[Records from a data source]
::::

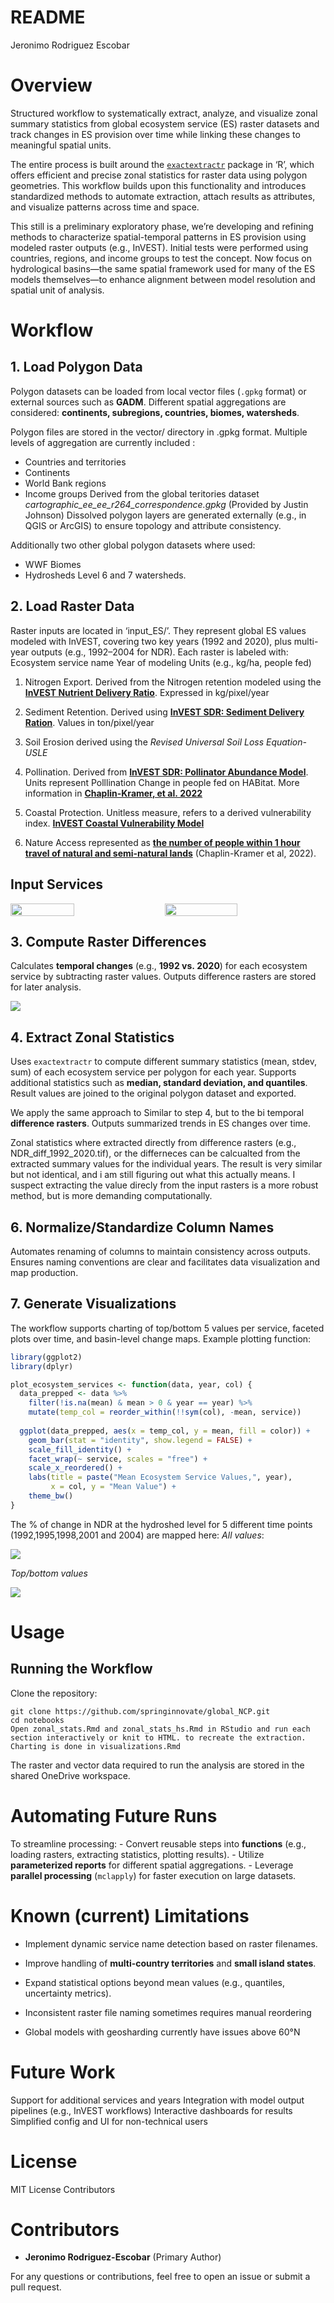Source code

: README
================
Jeronimo Rodriguez Escobar

# Overview

Structured workflow to systematically extract, analyze, and visualize
zonal summary statistics from global ecosystem service (ES) raster
datasets and track changes in ES provision over time while linking these
changes to meaningful spatial units.

The entire process is built around the
[`exactextractr`](https://github.com/isciences/exactextractr) package in
‘R’, which offers efficient and precise zonal statistics for raster data
using polygon geometries. This workflow builds upon this functionality
and introduces standardized methods to automate extraction, attach
results as attributes, and visualize patterns across time and space.

This still is a preliminary exploratory phase, we’re developing and
refining methods to characterize spatial-temporal patterns in ES
provision using modeled raster outputs (e.g., InVEST). Initial tests
were performed using countries, regions, and income groups to test the
concept. Now focus on hydrological basins—the same spatial framework
used for many of the ES models themselves—to enhance alignment between
model resolution and spatial unit of analysis.

# Workflow

## 1. Load Polygon Data

Polygon datasets can be loaded from local vector files (`.gpkg` format)
or external sources such as **GADM**. Different spatial aggregations are
considered: **continents, subregions, countries, biomes, watersheds**.

Polygon files are stored in the vector/ directory in .gpkg format.
Multiple levels of aggregation are currently included :

- Countries and territories
- Continents
- World Bank regions
- Income groups Derived from the global teritories dataset
  *cartographic_ee_ee_r264_correspondence.gpkg* (Provided by Justin
  Johnson) Dissolved polygon layers are generated externally (e.g., in
  QGIS or ArcGIS) to ensure topology and attribute consistency.

Additionally two other global polygon datasets where used:

- WWF Biomes
- Hydrosheds Level 6 and 7 watersheds.

## 2. Load Raster Data

Raster inputs are located in ‘input_ES/’. They represent global ES
values modeled with InVEST, covering two key years (1992 and 2020), plus
multi-year outputs (e.g., 1992–2004 for NDR). Each raster is labeled
with: Ecosystem service name Year of modeling Units (e.g., kg/ha, people
fed)

1.  Nitrogen Export. Derived from the Nitrogen retention modeled using
    the [**InVEST Nutrient Delivery
    Ratio**](http://data.naturalcapitalproject.org/invest-releases/3.5.0/userguide/ndr.html).
    Expressed in kg/pixel/year

2.  Sediment Retention. Derived using [**InVEST SDR: Sediment Delivery
    Ration**](https://storage.googleapis.com/releases.naturalcapitalproject.org/invest-userguide/latest/en/sdr.html).
    Values in ton/pixel/year

3.  Soil Erosion derived using the *Revised Universal Soil Loss
    Equation-USLE*

4.  Pollination. Derived from [**InVEST SDR: Pollinator Abundance
    Model**](https://storage.googleapis.com/releases.naturalcapitalproject.org/invest-userguide/latest/en/croppollination.html).
    Units represent Polllination Change in people fed on HABitat. More
    information in [**Chaplin-Kramer, et
    al. 2022**](https://static-content.springer.com/esm/art%3A10.1038%2Fs41559-022-01934-5/MediaObjects/41559_2022_1934_MOESM1_ESM.pdf)

5.  Coastal Protection. Unitless measure, refers to a derived
    vulnerability index. [**InVEST Coastal Vulnerability
    Model**](https://storage.googleapis.com/releases.naturalcapitalproject.org/invest-userguide/latest/en/coastal_vulnerability.html)

6.  Nature Access represented as [**the number of people within 1 hour
    travel of natural and semi-natural
    lands**](https://github.com/springinnovate/distance-to-hab-with-friction)
    (Chaplin-Kramer et al, 2022).

## Input Services

<p div style="display: flex; gap: 10px;">
<img src="output_maps/OriginalServices_92.png" width="45%" style="margin-right: 10px;"/>
<img src="output_maps/OriginalServices_2020.png" width="48%" />
</div>

## 3. Compute Raster Differences

Calculates **temporal changes** (e.g., **1992 vs. 2020**) for each
ecosystem service by subtracting raster values. Outputs difference
rasters are stored for later analysis.

<p div style="display: flex; gap: 10px;">
<img src="output_maps/OriginalServices_chg_1992_2020.png" style="margin-right: 10px;"/>
</div>

## 4. Extract Zonal Statistics

Uses `exactextractr` to compute different summary statistics (mean,
stdev, sum) of each ecosystem service per polygon for each year.
Supports additional statistics such as **median, standard deviation, and
quantiles**. Result values are joined to the original polygon dataset
and exported.

We apply the same approach to Similar to step 4, but to the bi temporal
**difference rasters**. Outputs summarized trends in ES changes over
time.

Zonal statistics where extracted directly from difference rasters (e.g.,
NDR_diff_1992_2020.tif), or the differneces can be calcualted from the
extracted summary values for the individual years. The result is very
similar but not identical, and i am still figuring out what this
actually means. I suspect extracting the value direcly from the input
rasters is a more robust method, but is more demanding computationally.

## 6. Normalize/Standardize Column Names

Automates renaming of columns to maintain consistency across outputs.
Ensures naming conventions are clear and facilitates data visualization
and map production.

## 7. Generate Visualizations

The workflow supports charting of top/bottom 5 values per service,
faceted plots over time, and basin-level change maps. Example plotting
function:

``` r
library(ggplot2)
library(dplyr)

plot_ecosystem_services <- function(data, year, col) {
  data_prepped <- data %>%
    filter(!is.na(mean) & mean > 0 & year == year) %>%
    mutate(temp_col = reorder_within(!!sym(col), -mean, service))  
  
  ggplot(data_prepped, aes(x = temp_col, y = mean, fill = color)) +
    geom_bar(stat = "identity", show.legend = FALSE) +
    scale_fill_identity() +
    facet_wrap(~ service, scales = "free") +
    scale_x_reordered() +  
    labs(title = paste("Mean Ecosystem Service Values,", year),
         x = col, y = "Mean Value") +
    theme_bw()
}
```

The % of change in NDR at the hydroshed level for 5 different time
points (1992,1995,1998,2001 and 2004) are mapped here: *All values*:
<p div style="display: flex; gap: 10px;">
<img src="output_maps/Hydrosheds_2_1.png" style="margin-right: 10px;"/>
</div>

*Top/bottom values*

<p div style="display: flex; gap: 10px;">
<img src="output_maps/Hydrosheds_2.png" style="margin-right: 10px;"/>
</div>

# Usage

## Running the Workflow

Clone the repository:

    git clone https://github.com/springinnovate/global_NCP.git
    cd notebooks
    Open zonal_stats.Rmd and zonal_stats_hs.Rmd in RStudio and run each section interactively or knit to HTML. to recreate the extraction. Charting is done in visualizations.Rmd

The raster and vector data required to run the analysis are stored in
the shared OneDrive workspace.

# Automating Future Runs

To streamline processing: - Convert reusable steps into **functions**
(e.g., loading rasters, extracting statistics, plotting results). -
Utilize **parameterized reports** for different spatial aggregations. -
Leverage **parallel processing** (`mclapply`) for faster execution on
large datasets.

# Known (current) Limitations

- Implement dynamic service name detection based on raster filenames.

- Improve handling of **multi-country territories** and **small island
  states**.

- Expand statistical options beyond mean values (e.g., quantiles,
  uncertainty metrics).

- Inconsistent raster file naming sometimes requires manual reordering

- Global models with geosharding currently have issues above 60°N

# Future Work

Support for additional services and years Integration with model output
pipelines (e.g., InVEST workflows) Interactive dashboards for results
Simplified config and UI for non-technical users

# License

MIT License Contributors

# Contributors

- **Jeronimo Rodriguez-Escobar** (Primary Author)

For any questions or contributions, feel free to open an issue or submit
a pull request.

::::

The answer must consist only of the lines from the beginning of the entries above through the line that holds "(Provided by Justin", reproduced exactly and without pictures.

Written solution.
Source code

: README
================
Jeronimo Rodriguez Escobar

# Overview

Structured workflow to systematically extract, analyze, and visualize
zonal summary statistics from global ecosystem service (ES) raster
datasets and track changes in ES provision over time while linking these
changes to meaningful spatial units.

The entire process is built around the
[`exactextractr`](https://github.com/isciences/exactextractr) package in
‘R’, which offers efficient and precise zonal statistics for raster data
using polygon geometries. This workflow builds upon this functionality
and introduces standardized methods to automate extraction, attach
results as attributes, and visualize patterns across time and space.

This still is a preliminary exploratory phase, we’re developing and
refining methods to characterize spatial-temporal patterns in ES
provision using modeled raster outputs (e.g., InVEST). Initial tests
were performed using countries, regions, and income groups to test the
concept. Now focus on hydrological basins—the same spatial framework
used for many of the ES models themselves—to enhance alignment between
model resolution and spatial unit of analysis.

# Workflow

## 1. Load Polygon Data

Polygon datasets can be loaded from local vector files (`.gpkg` format)
or external sources such as **GADM**. Different spatial aggregations are
considered: **continents, subregions, countries, biomes, watersheds**.

Polygon files are stored in the vector/ directory in .gpkg format.
Multiple levels of aggregation are currently included :

- Countries and territories
- Continents
- World Bank regions
- Income groups Derived from the global teritories dataset
  *cartographic_ee_ee_r264_correspondence.gpkg* (Provided by Justin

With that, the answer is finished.